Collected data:

━━━━━━━━━━━━━━━━

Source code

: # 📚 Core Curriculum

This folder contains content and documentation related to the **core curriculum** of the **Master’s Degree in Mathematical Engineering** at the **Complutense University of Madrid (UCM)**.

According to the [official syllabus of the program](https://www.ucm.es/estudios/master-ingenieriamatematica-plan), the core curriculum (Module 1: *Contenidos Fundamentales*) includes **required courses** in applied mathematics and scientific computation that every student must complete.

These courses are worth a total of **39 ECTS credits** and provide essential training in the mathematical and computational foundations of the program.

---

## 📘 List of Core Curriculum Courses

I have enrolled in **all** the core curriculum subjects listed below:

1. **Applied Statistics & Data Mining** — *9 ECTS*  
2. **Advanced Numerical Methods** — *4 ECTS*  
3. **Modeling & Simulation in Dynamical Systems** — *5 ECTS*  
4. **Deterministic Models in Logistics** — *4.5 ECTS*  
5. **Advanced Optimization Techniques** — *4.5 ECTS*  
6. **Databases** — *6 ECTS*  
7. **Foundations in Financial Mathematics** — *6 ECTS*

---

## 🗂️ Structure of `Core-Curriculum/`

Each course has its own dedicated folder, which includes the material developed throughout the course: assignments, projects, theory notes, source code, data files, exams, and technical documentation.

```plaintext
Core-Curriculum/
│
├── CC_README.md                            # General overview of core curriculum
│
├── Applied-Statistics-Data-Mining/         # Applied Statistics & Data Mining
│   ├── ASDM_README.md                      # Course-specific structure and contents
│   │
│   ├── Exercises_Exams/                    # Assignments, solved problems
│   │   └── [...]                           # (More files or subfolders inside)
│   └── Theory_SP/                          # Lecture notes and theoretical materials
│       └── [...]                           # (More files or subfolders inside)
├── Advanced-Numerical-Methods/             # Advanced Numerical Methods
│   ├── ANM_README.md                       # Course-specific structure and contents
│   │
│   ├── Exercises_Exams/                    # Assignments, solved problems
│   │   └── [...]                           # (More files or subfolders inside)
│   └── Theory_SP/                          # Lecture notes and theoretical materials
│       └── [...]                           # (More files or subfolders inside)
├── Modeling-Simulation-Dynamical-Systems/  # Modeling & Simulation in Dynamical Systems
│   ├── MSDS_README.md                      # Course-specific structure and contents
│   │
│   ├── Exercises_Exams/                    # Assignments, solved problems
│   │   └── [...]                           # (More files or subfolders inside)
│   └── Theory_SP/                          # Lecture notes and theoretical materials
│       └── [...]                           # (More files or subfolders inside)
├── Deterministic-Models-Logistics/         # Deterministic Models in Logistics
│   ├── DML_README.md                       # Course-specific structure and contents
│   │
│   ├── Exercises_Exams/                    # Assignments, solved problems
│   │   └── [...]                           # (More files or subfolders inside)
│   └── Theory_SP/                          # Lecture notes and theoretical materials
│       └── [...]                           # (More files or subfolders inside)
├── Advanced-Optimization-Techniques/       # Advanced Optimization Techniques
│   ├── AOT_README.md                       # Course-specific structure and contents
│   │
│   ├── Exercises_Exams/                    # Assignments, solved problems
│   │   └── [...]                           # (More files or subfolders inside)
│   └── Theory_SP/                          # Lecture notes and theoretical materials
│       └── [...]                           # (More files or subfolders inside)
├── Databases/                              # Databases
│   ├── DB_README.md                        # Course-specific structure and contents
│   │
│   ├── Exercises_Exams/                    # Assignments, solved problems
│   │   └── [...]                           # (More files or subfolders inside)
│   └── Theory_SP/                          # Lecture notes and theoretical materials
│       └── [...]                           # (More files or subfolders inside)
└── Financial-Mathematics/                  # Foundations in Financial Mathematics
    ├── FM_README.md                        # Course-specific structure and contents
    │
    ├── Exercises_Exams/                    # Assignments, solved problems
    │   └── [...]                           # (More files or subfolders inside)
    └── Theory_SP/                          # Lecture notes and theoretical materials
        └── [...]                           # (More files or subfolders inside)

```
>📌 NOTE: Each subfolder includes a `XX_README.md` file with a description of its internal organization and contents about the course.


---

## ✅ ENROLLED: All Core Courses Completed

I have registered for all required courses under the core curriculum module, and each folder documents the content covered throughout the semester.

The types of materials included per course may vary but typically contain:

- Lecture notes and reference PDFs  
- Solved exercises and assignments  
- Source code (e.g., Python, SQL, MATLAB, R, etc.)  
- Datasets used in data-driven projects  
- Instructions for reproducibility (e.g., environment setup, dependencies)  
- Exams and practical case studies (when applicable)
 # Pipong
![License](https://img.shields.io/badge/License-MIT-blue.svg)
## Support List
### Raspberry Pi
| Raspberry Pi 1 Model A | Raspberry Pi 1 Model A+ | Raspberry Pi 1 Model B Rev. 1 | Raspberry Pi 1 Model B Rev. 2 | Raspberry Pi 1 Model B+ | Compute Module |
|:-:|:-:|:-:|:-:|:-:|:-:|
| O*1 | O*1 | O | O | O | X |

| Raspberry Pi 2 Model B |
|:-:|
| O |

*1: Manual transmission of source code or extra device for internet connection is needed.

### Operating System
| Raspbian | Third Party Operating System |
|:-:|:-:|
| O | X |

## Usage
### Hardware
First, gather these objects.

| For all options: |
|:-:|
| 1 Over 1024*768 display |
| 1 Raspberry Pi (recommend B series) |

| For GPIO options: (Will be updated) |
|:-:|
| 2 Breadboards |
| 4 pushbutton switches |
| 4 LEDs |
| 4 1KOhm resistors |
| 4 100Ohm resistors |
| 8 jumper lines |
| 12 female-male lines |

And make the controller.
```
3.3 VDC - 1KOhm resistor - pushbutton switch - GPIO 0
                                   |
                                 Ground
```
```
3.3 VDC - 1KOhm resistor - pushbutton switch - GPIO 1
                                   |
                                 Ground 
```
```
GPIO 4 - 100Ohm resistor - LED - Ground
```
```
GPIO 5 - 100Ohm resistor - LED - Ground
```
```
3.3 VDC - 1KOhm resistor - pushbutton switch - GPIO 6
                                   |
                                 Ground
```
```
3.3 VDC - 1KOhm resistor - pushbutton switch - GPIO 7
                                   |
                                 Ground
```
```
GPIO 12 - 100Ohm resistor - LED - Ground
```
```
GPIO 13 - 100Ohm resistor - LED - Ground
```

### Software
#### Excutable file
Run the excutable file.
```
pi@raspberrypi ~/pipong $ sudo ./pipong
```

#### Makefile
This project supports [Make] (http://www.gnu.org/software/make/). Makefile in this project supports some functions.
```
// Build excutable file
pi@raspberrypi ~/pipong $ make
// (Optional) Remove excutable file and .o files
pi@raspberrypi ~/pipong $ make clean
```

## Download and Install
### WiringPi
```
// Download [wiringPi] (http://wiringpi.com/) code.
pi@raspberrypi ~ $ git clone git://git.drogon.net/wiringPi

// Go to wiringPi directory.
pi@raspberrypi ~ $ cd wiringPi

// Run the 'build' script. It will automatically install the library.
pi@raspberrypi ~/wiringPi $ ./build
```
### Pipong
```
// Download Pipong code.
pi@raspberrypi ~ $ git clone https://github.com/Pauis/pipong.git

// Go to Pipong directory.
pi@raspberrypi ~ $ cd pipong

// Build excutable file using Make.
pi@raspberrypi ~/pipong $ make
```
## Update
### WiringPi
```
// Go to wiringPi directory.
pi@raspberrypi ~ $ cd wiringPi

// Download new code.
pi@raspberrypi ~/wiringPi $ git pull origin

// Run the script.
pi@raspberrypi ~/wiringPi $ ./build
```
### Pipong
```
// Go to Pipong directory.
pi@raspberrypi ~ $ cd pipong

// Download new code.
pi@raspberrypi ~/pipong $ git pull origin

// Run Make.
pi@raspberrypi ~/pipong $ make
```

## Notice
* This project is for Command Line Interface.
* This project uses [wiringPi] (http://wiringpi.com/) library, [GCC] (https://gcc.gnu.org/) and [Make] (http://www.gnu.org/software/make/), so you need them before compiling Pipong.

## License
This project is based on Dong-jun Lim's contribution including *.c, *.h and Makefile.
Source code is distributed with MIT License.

━━━━━━━━━━━━━━━━

▶ _Work to complete_:
What are the lines of the data above that include the string "required"? Copy them.

▶ _Solution to this task_:
According to the [official syllabus of the program](https://www.ucm.es/estudios/master-ingenieriamatematica-plan), the core curriculum (Module 1: *Contenidos Fundamentales*) includes **required courses** in applied mathematics and scientific computation that every student must complete.
I have registered for all required courses under the core curriculum module, and each folder documents the content covered throughout the semester.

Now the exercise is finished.